Your objective:
Entries follow. Return each line that contains the word "tehotiimi".

[Dataset entries]
______

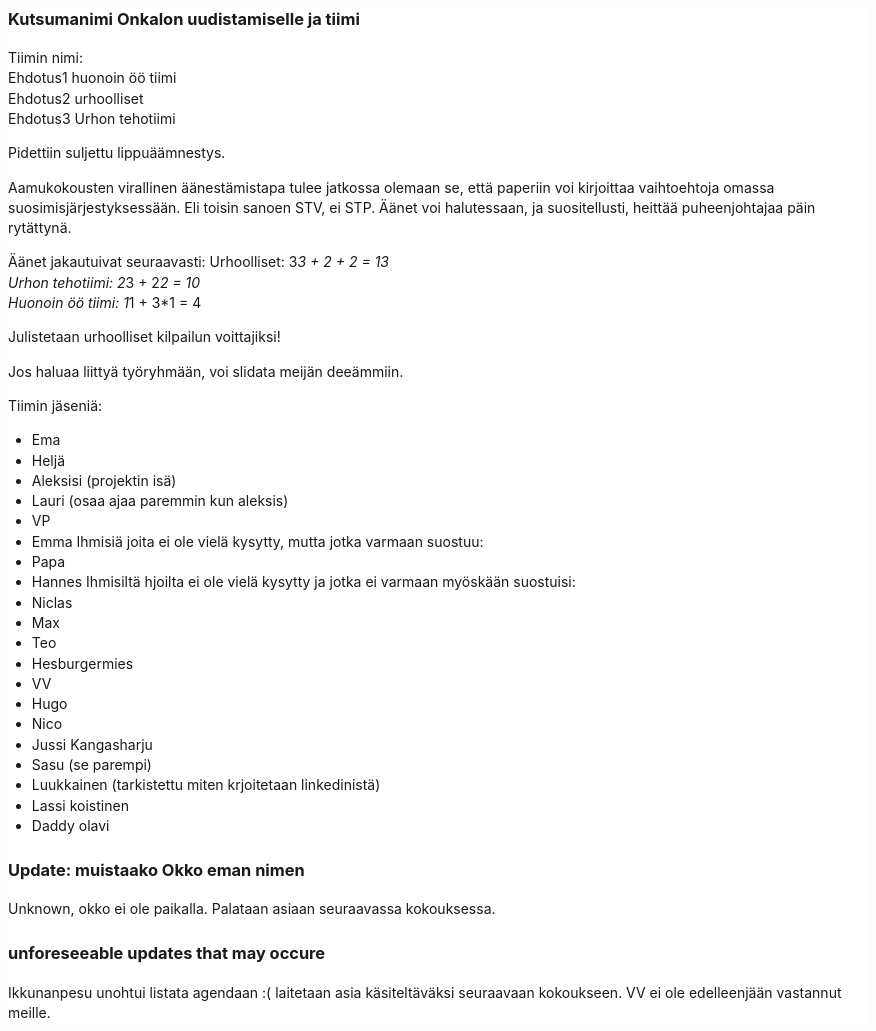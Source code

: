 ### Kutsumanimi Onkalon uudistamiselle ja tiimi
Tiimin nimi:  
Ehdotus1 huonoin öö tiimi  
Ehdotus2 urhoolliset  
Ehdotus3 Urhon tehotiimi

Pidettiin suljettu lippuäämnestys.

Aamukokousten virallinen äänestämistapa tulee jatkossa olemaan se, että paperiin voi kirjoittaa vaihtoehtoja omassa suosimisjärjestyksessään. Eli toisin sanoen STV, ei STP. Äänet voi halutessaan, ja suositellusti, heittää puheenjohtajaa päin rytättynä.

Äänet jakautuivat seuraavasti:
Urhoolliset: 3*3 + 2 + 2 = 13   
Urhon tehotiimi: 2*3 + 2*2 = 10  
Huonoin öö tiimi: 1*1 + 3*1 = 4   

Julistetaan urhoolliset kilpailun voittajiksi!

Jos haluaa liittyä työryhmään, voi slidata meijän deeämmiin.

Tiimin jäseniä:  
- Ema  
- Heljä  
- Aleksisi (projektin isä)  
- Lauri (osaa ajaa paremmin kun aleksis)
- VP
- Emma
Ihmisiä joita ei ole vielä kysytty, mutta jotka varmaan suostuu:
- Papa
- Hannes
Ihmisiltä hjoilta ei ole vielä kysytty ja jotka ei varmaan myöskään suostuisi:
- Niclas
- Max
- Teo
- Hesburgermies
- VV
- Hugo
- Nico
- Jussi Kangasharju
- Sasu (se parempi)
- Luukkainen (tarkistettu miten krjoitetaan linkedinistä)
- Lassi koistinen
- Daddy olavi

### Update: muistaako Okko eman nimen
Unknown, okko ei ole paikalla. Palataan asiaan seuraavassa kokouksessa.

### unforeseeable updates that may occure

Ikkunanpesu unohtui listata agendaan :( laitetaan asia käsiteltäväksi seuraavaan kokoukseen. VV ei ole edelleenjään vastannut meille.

______

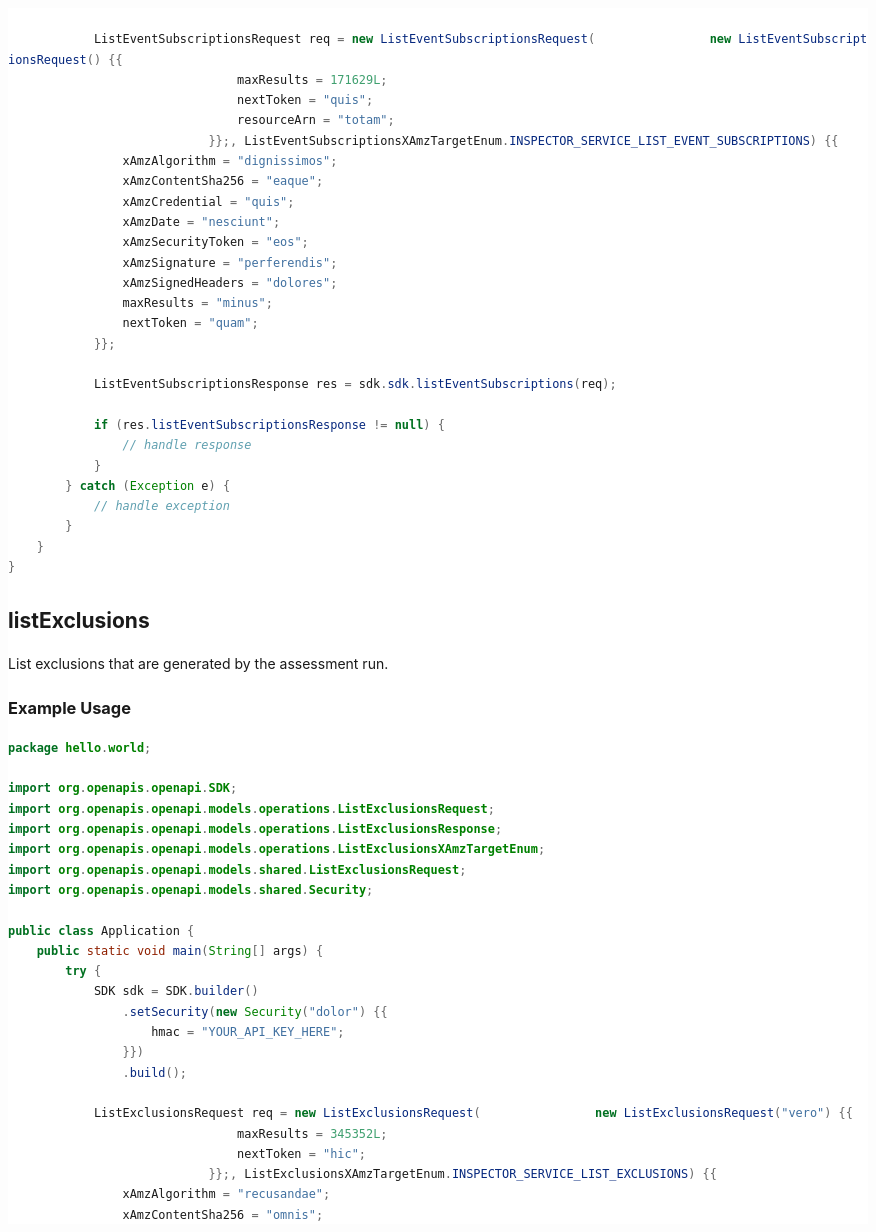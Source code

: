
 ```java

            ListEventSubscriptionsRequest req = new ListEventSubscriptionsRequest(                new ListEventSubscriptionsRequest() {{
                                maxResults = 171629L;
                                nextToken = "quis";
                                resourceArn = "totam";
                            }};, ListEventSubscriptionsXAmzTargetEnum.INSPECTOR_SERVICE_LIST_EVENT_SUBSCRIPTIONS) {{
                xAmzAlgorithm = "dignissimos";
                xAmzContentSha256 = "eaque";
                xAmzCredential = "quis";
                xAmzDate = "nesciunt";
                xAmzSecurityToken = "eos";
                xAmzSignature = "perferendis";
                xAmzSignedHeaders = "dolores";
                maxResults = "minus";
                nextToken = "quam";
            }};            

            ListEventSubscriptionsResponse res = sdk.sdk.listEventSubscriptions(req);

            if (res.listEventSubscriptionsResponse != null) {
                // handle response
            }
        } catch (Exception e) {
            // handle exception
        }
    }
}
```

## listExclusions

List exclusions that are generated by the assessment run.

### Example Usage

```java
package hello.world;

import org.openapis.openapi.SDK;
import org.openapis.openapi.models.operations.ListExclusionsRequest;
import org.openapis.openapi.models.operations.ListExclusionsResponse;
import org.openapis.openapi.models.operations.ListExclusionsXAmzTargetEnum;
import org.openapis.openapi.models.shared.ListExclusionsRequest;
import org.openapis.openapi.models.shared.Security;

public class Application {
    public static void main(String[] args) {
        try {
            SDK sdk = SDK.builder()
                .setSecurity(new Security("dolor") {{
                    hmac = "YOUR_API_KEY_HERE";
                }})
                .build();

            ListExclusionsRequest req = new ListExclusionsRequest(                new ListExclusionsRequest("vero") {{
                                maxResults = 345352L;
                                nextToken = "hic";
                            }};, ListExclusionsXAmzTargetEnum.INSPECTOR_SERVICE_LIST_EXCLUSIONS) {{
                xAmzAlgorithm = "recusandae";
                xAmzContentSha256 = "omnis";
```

______

Response:
Ehdotus3 Urhon tehotiimi
Urhon tehotiimi: 2*3 + 2*2 = 10  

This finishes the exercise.